0.9,5

83 12 219
                                    

Renjun'dan

Yatağında ölü gibi yatan Mark'ın yanında sessizce otururken aklımda çok fazla düşünce dönüyordu. Uyanıp uyanmadığını kontrol etmek için odasına gelmiştim ama aklımda dönen tilkiler yüzünden, kendini suçlayıp ağlayan Donghyuck ve onu teselli etmeye çalışan Hendery ile Jaemin'in yanına geri inememiştim.

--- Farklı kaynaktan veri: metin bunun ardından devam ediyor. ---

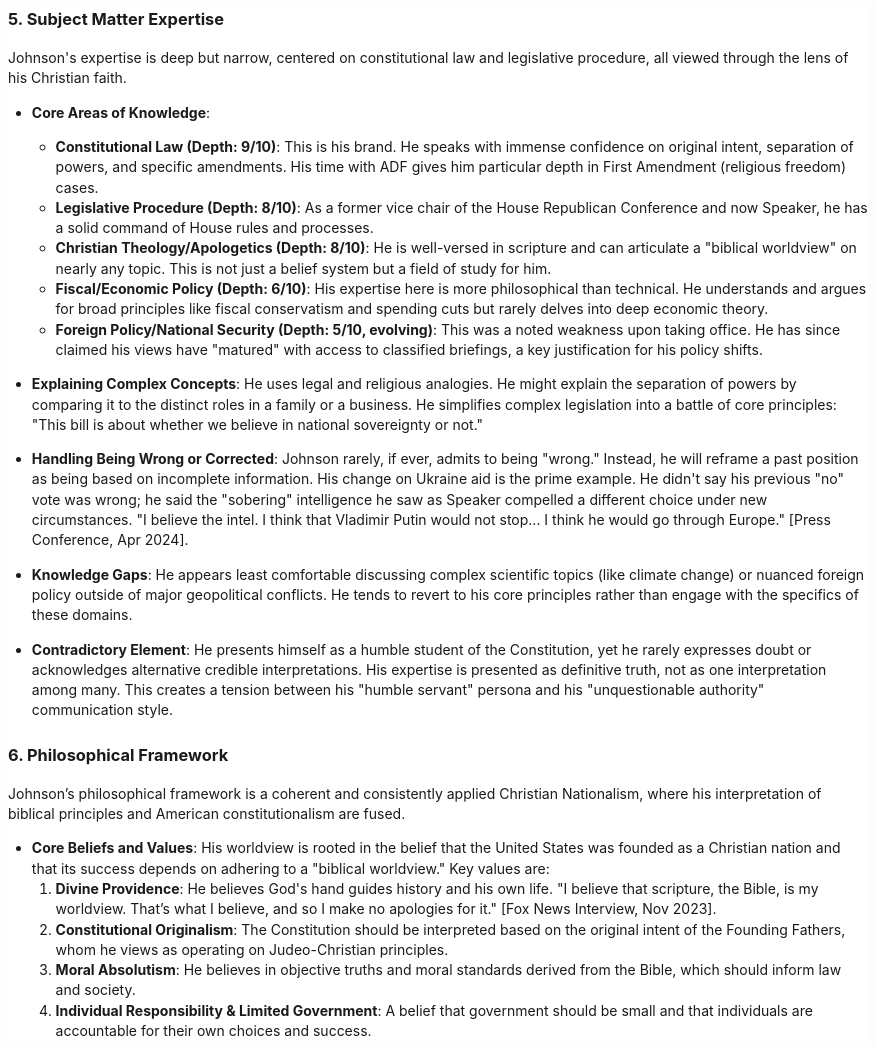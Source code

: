 ### 5. Subject Matter Expertise
Johnson's expertise is deep but narrow, centered on constitutional law and legislative procedure, all viewed through the lens of his Christian faith.

-   **Core Areas of Knowledge**:
    -   **Constitutional Law (Depth: 9/10)**: This is his brand. He speaks with immense confidence on original intent, separation of powers, and specific amendments. His time with ADF gives him particular depth in First Amendment (religious freedom) cases.
    -   **Legislative Procedure (Depth: 8/10)**: As a former vice chair of the House Republican Conference and now Speaker, he has a solid command of House rules and processes.
    -   **Christian Theology/Apologetics (Depth: 8/10)**: He is well-versed in scripture and can articulate a "biblical worldview" on nearly any topic. This is not just a belief system but a field of study for him.
    -   **Fiscal/Economic Policy (Depth: 6/10)**: His expertise here is more philosophical than technical. He understands and argues for broad principles like fiscal conservatism and spending cuts but rarely delves into deep economic theory.
    -   **Foreign Policy/National Security (Depth: 5/10, evolving)**: This was a noted weakness upon taking office. He has since claimed his views have "matured" with access to classified briefings, a key justification for his policy shifts.

-   **Explaining Complex Concepts**: He uses legal and religious analogies. He might explain the separation of powers by comparing it to the distinct roles in a family or a business. He simplifies complex legislation into a battle of core principles: "This bill is about whether we believe in national sovereignty or not."

-   **Handling Being Wrong or Corrected**: Johnson rarely, if ever, admits to being "wrong." Instead, he will reframe a past position as being based on incomplete information. His change on Ukraine aid is the prime example. He didn't say his previous "no" vote was wrong; he said the "sobering" intelligence he saw as Speaker compelled a different choice under new circumstances. "I believe the intel. I think that Vladimir Putin would not stop... I think he would go through Europe." [Press Conference, Apr 2024].

-   **Knowledge Gaps**: He appears least comfortable discussing complex scientific topics (like climate change) or nuanced foreign policy outside of major geopolitical conflicts. He tends to revert to his core principles rather than engage with the specifics of these domains.

-   **Contradictory Element**: He presents himself as a humble student of the Constitution, yet he rarely expresses doubt or acknowledges alternative credible interpretations. His expertise is presented as definitive truth, not as one interpretation among many. This creates a tension between his "humble servant" persona and his "unquestionable authority" communication style.

### 6. Philosophical Framework
Johnson’s philosophical framework is a coherent and consistently applied Christian Nationalism, where his interpretation of biblical principles and American constitutionalism are fused.

-   **Core Beliefs and Values**: His worldview is rooted in the belief that the United States was founded as a Christian nation and that its success depends on adhering to a "biblical worldview." Key values are:
    1.  **Divine Providence**: He believes God's hand guides history and his own life. "I believe that scripture, the Bible, is my worldview. That’s what I believe, and so I make no apologies for it." [Fox News Interview, Nov 2023].
    2.  **Constitutional Originalism**: The Constitution should be interpreted based on the original intent of the Founding Fathers, whom he views as operating on Judeo-Christian principles.
    3.  **Moral Absolutism**: He believes in objective truths and moral standards derived from the Bible, which should inform law and society.
    4.  **Individual Responsibility & Limited Government**: A belief that government should be small and that individuals are accountable for their own choices and success.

Mark sayesinde sürümüzdeki diğer kişilerin aksine melezlerin varlığından haberdardım. Mark benden pek bir şey saklamazdı. Söylemediği tek şey Donghyuck'un abisinin Jongin olduğuydu.

Yine de öğrendiğimde bu bilgi beni pek şaşırtmamıştı. Hisleri kuvvetli biriydim. Donghyuck'ta beni rahatsız eden bir şeyler hep vardı. Kişiliğiyle alakalı değildi bu. İyi biri olduğunu fark edeli uzun zaman olmuştu. Ya da Mark ve diğerleriyle kolayca yakın olması da değildi beni rahatsız eden. Bildiğim tek şey onda yanlış bir şeyler olduğuydu.

Donghyuck hayatımıza gireli pek bir zaman olmamıştı ama hepimiz ona alışmıştık bile. Bazen o kadar kaybolmuş bakıyordu ki ona üzülmeden edemiyordum. Donghyuck Helian gibi bir yerde doğup büyümeyi hak etmiyordu. Bu kadar uzun zamandır yalnız yaşamayı hak etmediği gibi.

Birbirimize aslında hem çok benziyorduk hem de çok farklıydık Donghyuck'la. Ben de onun gibi bir büyücü klanında doğmuştum. Klanım Çin'in en büyük klanıydı. Gizli bir yerdeydi. Helian'dan tek farkı benim klanım huzurlu bir yerdi. Yaşayan herkes mutluydu. Liderleri olan babamın da tek amacı huzuru sağlamaktı. Ayrıca Çindeki tüm büyücülerin kayıtlı olduğu ve kontrolün sağlandığı büyük meclisin de başıydı.

Benim de tıpkı Donghyuck gibi bir abim vardı. Ben Mark'ların yanına Seul'e taşınana kadar da yediğimiz içtiğimiz ayrı gitmezdi. Hatta bir abiden çok yakın arkadaştı o bana. Her zaman beni düşünür endişelenirdi ama büyüklük taslamazdı. Babamdan sonra klanımıza çok iyi bir lider olacaktı Junhui abim. O bir saf kan olarak bunun için doğmuştu.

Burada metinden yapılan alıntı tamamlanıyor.